Exercise aim — For the material that follows, return exactly the lines from the one with "### 7. Additional Integration Test Suites" through the one with "- **Agent Lifecycle**", both ends included.

Records supplied —
Start of Block

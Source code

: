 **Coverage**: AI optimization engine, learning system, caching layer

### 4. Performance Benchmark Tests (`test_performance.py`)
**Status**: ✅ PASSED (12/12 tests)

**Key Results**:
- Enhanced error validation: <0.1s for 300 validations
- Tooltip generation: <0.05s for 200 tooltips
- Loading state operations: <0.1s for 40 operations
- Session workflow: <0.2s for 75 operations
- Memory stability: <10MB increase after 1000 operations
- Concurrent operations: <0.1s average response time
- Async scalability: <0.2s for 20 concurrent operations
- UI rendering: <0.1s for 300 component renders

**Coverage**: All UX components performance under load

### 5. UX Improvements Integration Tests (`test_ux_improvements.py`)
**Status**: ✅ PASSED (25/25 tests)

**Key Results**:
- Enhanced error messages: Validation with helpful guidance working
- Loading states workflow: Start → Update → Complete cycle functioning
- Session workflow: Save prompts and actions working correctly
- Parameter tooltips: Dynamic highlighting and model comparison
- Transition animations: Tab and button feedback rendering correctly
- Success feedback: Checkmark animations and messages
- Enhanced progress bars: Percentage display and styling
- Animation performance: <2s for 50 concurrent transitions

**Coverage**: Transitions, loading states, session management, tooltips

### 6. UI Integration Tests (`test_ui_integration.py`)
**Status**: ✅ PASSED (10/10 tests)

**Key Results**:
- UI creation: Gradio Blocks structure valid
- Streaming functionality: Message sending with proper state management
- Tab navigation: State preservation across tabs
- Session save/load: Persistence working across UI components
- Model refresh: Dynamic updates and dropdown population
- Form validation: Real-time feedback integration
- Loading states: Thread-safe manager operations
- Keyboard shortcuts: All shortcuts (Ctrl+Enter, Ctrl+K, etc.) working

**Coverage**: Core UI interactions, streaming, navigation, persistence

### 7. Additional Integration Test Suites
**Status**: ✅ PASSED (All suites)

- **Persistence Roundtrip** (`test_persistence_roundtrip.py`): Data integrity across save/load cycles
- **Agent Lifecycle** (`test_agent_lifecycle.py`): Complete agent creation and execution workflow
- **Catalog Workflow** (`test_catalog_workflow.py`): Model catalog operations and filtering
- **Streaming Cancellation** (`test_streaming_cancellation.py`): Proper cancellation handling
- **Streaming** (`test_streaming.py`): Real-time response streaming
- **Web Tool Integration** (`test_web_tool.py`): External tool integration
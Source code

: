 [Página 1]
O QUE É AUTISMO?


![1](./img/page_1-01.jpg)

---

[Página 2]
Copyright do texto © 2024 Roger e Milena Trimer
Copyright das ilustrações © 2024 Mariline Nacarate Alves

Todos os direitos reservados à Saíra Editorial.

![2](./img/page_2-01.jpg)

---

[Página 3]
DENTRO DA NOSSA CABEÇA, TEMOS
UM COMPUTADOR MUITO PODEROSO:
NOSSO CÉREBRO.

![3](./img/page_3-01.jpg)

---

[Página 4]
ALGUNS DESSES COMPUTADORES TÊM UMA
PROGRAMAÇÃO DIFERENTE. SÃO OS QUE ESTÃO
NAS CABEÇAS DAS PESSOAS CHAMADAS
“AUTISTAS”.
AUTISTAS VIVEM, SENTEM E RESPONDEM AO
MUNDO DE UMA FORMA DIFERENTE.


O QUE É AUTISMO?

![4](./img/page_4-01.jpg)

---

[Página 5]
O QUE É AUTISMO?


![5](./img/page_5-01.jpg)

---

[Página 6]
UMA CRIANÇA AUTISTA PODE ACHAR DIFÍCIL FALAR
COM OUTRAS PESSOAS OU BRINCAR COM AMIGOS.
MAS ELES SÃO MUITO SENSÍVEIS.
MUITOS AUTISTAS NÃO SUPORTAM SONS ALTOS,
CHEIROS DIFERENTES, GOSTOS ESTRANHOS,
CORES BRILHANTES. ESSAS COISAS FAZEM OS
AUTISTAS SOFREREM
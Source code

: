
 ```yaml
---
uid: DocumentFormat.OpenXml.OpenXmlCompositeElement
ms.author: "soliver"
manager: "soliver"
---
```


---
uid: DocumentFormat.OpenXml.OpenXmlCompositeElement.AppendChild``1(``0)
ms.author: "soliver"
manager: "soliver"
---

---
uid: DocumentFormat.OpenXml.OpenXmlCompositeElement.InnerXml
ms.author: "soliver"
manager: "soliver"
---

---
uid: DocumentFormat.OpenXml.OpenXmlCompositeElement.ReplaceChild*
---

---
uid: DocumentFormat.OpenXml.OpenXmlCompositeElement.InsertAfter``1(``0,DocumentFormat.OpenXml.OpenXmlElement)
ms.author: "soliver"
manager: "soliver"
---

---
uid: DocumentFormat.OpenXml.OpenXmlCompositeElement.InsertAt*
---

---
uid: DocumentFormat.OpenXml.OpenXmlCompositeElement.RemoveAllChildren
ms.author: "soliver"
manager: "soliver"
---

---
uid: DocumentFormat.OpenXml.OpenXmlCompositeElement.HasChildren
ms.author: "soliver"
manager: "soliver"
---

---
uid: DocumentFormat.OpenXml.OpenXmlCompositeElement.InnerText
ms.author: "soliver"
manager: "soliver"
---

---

End of Block

Completed task —
### 7. Additional Integration Test Suites
**Status**: ✅ PASSED (All suites)

- **Persistence Roundtrip** (`test_persistence_roundtrip.py`): Data integrity across save/load cycles
- **Agent Lifecycle** (`test_agent_lifecycle.py`): Complete agent creation and execution workflow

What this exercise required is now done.